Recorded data
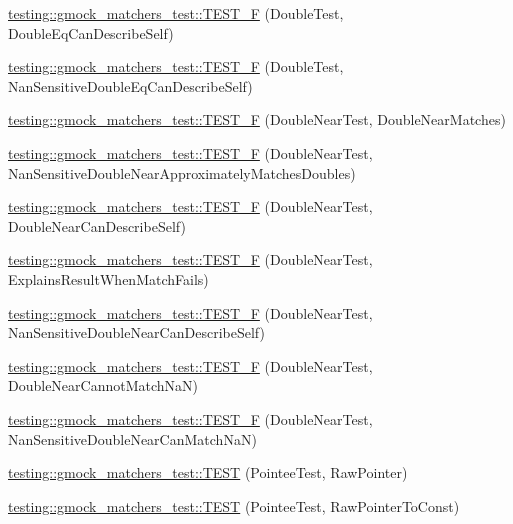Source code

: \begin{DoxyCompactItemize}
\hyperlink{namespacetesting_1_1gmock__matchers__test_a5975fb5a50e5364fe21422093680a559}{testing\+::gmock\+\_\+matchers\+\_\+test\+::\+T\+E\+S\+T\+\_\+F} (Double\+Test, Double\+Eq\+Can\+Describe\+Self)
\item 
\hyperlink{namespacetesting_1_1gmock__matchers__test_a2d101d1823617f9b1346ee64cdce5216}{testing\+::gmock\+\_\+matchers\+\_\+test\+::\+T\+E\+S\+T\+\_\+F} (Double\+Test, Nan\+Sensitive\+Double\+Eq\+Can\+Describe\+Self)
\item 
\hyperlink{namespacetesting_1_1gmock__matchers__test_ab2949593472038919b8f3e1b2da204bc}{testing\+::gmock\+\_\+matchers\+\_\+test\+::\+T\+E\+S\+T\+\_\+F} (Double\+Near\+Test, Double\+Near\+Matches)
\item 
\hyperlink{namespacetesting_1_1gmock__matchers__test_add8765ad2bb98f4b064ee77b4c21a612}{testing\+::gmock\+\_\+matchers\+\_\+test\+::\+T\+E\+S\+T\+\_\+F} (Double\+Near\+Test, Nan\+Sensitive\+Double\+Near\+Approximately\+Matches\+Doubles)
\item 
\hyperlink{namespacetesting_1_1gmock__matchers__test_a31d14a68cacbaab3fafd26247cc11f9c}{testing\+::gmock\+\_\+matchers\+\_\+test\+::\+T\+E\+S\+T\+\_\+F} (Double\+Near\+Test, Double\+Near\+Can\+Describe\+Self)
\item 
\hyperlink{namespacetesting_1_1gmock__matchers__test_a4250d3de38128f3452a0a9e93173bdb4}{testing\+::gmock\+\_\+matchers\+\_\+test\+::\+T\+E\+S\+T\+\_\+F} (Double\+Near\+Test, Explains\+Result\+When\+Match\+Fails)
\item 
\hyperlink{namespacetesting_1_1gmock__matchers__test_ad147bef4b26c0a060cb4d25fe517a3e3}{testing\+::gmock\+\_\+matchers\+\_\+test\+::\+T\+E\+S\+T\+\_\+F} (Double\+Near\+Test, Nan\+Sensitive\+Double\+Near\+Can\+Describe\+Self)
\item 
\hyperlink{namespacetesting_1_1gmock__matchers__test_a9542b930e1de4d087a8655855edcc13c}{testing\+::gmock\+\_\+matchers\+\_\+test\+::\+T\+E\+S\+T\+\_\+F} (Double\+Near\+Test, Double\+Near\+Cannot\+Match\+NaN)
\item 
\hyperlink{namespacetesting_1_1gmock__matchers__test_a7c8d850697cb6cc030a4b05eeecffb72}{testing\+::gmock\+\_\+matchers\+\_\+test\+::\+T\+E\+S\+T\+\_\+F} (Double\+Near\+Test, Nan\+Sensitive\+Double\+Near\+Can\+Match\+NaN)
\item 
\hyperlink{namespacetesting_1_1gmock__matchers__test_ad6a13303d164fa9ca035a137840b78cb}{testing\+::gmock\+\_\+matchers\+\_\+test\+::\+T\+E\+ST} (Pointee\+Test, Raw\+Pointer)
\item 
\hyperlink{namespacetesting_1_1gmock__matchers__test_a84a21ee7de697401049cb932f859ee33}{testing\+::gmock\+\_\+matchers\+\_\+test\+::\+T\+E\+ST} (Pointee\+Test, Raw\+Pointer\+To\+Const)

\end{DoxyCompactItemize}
--
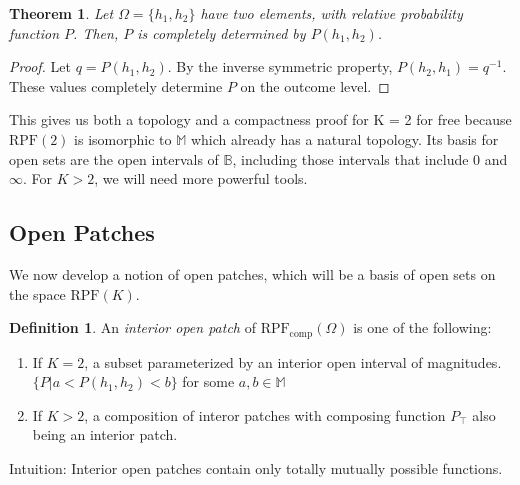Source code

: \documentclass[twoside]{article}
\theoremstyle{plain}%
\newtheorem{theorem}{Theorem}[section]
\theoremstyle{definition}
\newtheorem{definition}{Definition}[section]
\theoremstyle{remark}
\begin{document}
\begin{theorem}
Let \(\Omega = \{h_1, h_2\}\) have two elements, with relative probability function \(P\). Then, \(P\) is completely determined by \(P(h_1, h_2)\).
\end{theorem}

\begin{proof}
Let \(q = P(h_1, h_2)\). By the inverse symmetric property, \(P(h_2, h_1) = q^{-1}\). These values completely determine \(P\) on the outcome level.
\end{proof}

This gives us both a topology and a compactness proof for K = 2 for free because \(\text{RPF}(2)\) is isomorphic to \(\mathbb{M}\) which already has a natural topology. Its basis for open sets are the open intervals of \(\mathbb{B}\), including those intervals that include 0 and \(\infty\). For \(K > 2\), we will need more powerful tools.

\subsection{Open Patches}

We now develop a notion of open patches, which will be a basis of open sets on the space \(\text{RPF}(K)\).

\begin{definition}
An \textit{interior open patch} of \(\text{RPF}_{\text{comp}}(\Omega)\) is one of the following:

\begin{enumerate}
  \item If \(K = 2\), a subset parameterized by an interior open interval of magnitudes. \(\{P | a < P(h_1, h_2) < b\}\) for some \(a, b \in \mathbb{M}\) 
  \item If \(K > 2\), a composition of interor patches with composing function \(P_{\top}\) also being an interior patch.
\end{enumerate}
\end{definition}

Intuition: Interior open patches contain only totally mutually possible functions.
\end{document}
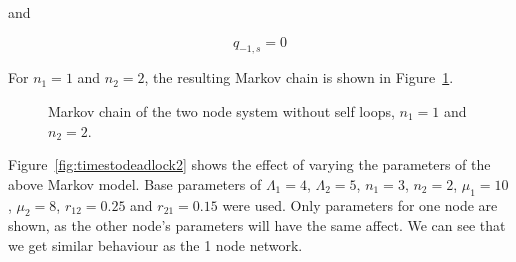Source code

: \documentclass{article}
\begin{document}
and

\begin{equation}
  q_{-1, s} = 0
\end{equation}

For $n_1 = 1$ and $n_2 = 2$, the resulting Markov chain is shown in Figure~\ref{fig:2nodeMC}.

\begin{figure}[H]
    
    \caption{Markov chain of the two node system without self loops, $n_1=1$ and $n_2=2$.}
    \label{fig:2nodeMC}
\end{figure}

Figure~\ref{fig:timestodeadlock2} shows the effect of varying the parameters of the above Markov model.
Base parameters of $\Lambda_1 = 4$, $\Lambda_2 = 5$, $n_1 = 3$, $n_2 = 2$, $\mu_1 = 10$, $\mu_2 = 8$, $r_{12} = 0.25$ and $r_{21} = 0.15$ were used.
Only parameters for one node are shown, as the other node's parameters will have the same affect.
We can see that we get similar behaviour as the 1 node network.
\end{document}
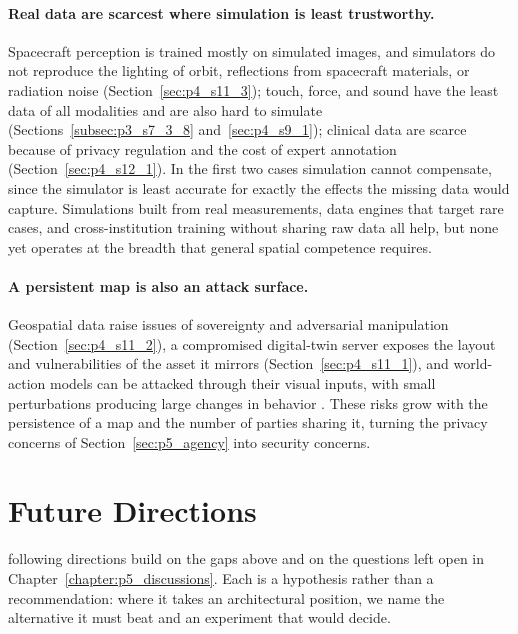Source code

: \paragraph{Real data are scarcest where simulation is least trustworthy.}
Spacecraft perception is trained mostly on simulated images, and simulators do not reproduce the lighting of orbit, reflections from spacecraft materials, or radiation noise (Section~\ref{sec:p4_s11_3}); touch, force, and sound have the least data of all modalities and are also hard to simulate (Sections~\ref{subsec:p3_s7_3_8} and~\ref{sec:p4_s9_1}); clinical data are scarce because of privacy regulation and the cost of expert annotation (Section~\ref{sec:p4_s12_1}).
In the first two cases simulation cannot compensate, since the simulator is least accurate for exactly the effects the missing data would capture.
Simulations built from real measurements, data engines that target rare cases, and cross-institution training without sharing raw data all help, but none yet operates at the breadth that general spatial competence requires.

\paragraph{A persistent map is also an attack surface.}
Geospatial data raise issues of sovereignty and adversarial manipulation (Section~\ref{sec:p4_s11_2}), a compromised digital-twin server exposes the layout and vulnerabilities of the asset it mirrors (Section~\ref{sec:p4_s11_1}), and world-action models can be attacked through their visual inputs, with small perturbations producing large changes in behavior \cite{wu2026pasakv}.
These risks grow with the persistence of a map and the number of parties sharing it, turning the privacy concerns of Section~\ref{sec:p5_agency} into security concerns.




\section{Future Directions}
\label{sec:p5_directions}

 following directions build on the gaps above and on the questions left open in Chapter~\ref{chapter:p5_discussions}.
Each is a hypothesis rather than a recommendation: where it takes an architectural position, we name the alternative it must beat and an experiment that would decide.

TASK DESCRIPTION: Extract from the records above the lines from the one containing "following directions build" to the one containing "Each is a hypothesis", both lines included, exactly as they appear and with nothing else.

RESPONSE TO THIS EXERCISE:
 following directions build on the gaps above and on the questions left open in Chapter~\ref{chapter:p5_discussions}.
Each is a hypothesis rather than a recommendation: where it takes an architectural position, we name the alternative it must beat and an experiment that would decide.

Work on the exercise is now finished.